Travel booking sites also commonly highlight high-demand flights or hotels to drive immediate online reservations. Notice the "before it's too late" in the call to action:

Travel booking sites commonly highlight high-demand flights or hotels to drive immediate online reservations.
Source: Booking.com

Social Proof

Social proof is the act of leveraging the behavior and trends of others as they apply to a particular product or service in order to encourage a similar behavior by your consumer.

Many online retailers use social proof to show shoppers what other shoppers are interested in. Take the fast-fashion site Forever 21 whose site presents shoppers with a list of popular products that other shoppers also buy along with the main product they’re viewing.

forever21-also-bought.png
Source: Forever21.com

This sort of social proof essentially gives the shopper the inside scoop on what their peers are buying while also validating their purchasing decision.

Urgency

Urgency is a technique quite similar to scarcity, yet instead of quantity limitations, it’s the duration of the offer that’s limited. These are often presented as limited-time offers, such as a coupon that expires after a specific date. This can also extend to loyalty programs whereby a certain action is encouraged within a set timeframe in return for a special reward (such as bonus points or limited merchandise).

Amazon frequently employs the urgency technique as part of its Today’s Deal offerings—highlighting the time remaining to take part in each deal with a live countdown clock.

deal-of-the-day.png
Source: Amazon.ca

Abandonment

Abandonment has long been the bane of the e-commerce marketer. And for a good reason considering some 69% of shoppers walk away from a site before making a purchase.

It’s no surprise then that customized messaging aimed to dissuade abandonment and drive customer retention remain popular. Typically, efforts in this regards are aimed primarily at reducing site abandonment and cart abandonment.

Site abandonment personalization typically happens while a customer is on your site and appears ready to navigate away. To intercept shoppers before they leave, many brands now use machine-learning tools, like SalesCycle or SAP Hybris, to send a targeted pop-up message just when a visitor appears like they’re about to jump ship.

This technique aims to create a personal connection with browsing consumers in the hopes of converting them into an actual buyer before their visit is over.
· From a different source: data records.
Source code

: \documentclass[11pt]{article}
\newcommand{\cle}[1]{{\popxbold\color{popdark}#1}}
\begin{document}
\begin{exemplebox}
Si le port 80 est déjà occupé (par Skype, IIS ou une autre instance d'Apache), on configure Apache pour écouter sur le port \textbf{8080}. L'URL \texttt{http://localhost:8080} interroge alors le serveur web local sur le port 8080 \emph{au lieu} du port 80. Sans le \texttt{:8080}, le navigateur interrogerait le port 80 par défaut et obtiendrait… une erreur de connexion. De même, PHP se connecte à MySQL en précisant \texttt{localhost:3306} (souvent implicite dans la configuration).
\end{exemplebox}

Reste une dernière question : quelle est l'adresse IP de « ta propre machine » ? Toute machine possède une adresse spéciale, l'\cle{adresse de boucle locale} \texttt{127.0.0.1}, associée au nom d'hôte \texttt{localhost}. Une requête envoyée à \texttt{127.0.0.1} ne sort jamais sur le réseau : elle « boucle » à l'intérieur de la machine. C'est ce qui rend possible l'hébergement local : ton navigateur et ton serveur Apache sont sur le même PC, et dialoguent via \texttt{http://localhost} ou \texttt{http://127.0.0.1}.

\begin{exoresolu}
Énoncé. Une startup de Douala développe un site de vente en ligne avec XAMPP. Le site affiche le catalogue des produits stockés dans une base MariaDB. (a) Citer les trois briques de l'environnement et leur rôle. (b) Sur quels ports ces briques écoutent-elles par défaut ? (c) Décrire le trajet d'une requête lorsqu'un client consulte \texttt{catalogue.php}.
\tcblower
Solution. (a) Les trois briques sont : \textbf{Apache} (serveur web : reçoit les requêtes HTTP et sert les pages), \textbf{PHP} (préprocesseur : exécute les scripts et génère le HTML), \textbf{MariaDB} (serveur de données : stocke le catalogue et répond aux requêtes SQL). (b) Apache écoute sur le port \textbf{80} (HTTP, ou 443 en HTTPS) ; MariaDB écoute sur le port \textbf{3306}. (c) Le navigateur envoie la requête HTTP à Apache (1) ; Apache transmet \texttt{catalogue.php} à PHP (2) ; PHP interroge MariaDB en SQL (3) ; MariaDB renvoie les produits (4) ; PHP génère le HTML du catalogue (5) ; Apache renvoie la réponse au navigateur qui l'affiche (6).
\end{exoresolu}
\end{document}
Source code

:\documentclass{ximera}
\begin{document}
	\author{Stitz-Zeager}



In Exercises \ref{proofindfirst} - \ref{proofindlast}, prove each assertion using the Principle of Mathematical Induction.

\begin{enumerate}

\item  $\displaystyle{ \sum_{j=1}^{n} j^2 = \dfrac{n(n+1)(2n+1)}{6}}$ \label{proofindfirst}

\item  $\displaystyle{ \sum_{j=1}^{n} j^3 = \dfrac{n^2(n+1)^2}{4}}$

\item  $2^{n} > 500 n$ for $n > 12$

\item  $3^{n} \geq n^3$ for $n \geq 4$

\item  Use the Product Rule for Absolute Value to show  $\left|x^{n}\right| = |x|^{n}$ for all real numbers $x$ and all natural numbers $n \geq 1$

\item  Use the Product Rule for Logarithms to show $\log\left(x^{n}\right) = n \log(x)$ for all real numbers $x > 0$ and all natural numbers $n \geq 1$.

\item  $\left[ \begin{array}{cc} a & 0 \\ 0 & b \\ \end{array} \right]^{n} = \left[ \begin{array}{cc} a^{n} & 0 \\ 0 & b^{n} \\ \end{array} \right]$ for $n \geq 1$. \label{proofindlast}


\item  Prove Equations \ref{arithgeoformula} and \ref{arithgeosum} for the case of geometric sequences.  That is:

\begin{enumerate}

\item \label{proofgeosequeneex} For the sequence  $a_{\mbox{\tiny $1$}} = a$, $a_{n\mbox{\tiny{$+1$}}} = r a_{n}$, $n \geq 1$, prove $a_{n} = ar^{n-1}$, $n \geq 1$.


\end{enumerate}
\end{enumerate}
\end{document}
E-commerce retailers are increasingly turning to on-site machine learning tools to help them convert browsing shoppers.
Source: SalesCycle.com

Cart abandonment personalization, on the other hand, is usually performed through a follow-up communication, such as an email to remind your shopper of their waiting items.

The further you go into personalizing your messaging the greater the impact of these techniques. So whether messaging your shopper on-site or by follow-up email, be sure to include language that shows you’re paying attention to your buyer and their journey.

Start Today

Understanding how to personalize to your customers means first understanding who your customers are and what they need. But remember, you don’t need to figure everything out right away. Every personalization program requires a good mix of data and experimentation over time. Start by working with the channel(s) you’re most comfortable with, find the right tools, and begin working with the appropriate techniques listed above.

Also, remember that as technology and your customers evolve, so will your tailored messaging efforts. Just be sure to get started. Engaging your customers through personalization is no longer just a nice-to-have.